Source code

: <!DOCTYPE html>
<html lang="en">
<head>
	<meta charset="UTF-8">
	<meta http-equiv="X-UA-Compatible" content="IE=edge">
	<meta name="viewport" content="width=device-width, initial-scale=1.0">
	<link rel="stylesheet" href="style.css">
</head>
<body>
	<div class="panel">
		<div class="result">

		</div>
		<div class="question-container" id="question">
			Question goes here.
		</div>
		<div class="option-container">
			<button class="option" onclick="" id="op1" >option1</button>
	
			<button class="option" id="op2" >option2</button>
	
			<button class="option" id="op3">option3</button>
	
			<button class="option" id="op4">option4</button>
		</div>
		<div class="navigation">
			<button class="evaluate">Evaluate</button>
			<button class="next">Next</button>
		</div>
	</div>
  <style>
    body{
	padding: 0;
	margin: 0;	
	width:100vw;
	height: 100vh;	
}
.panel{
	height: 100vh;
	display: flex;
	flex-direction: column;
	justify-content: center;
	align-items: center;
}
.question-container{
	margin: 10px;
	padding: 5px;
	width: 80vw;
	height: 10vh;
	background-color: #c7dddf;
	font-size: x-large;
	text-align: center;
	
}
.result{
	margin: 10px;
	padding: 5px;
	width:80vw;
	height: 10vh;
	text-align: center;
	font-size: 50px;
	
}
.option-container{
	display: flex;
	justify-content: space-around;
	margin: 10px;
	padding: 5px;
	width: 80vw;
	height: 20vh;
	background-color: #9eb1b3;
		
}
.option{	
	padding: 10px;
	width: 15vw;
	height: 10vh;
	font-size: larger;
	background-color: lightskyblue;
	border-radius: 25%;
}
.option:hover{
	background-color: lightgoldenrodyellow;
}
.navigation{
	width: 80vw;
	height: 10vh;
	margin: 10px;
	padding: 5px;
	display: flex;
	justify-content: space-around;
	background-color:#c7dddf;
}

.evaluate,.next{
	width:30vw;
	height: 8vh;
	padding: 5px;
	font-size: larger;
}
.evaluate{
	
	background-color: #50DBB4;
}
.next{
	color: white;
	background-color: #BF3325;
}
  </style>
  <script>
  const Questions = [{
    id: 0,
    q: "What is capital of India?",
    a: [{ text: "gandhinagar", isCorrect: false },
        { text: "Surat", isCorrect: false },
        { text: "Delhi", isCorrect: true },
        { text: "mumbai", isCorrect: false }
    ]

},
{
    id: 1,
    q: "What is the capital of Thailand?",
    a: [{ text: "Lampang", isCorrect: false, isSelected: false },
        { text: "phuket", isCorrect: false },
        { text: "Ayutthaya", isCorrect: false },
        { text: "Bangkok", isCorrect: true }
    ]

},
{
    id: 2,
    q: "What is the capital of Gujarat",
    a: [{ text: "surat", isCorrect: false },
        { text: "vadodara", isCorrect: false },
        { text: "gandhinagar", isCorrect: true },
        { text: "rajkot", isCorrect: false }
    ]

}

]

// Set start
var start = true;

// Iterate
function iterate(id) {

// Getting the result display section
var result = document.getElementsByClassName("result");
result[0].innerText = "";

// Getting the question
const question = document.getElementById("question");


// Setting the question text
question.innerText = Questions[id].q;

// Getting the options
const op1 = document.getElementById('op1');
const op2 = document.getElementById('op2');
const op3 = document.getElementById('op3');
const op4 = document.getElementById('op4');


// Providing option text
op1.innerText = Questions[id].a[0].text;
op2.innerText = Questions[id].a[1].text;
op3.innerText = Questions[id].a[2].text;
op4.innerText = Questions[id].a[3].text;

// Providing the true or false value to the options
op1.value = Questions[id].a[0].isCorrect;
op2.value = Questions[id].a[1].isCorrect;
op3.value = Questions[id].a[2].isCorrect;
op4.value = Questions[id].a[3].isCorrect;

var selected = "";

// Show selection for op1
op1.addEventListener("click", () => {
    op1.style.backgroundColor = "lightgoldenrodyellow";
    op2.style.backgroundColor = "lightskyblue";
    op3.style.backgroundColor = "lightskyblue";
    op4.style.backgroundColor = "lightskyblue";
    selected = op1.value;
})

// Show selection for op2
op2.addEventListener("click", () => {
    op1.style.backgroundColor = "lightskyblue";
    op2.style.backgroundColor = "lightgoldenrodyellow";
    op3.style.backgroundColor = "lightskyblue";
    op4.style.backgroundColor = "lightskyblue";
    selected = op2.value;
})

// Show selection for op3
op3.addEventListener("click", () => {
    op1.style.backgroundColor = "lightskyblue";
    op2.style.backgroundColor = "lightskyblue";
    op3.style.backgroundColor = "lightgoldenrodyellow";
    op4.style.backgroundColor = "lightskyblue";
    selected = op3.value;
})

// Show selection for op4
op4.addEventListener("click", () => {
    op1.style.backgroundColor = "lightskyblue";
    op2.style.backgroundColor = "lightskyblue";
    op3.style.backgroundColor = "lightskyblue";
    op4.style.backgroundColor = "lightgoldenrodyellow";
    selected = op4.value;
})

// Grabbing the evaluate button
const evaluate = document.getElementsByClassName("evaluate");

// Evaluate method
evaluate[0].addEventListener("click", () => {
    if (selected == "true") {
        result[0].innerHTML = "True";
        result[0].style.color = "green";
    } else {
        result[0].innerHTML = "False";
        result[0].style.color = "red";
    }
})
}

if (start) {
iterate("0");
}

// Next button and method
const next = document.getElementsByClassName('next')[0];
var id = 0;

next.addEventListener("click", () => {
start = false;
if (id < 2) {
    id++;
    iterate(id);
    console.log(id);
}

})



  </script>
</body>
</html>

● ● ●

■ **To do**
Using the records above, select and copy every line that has the word "start".

■ **Answer box**
// Set start
var start = true;
if (start) {
start = false;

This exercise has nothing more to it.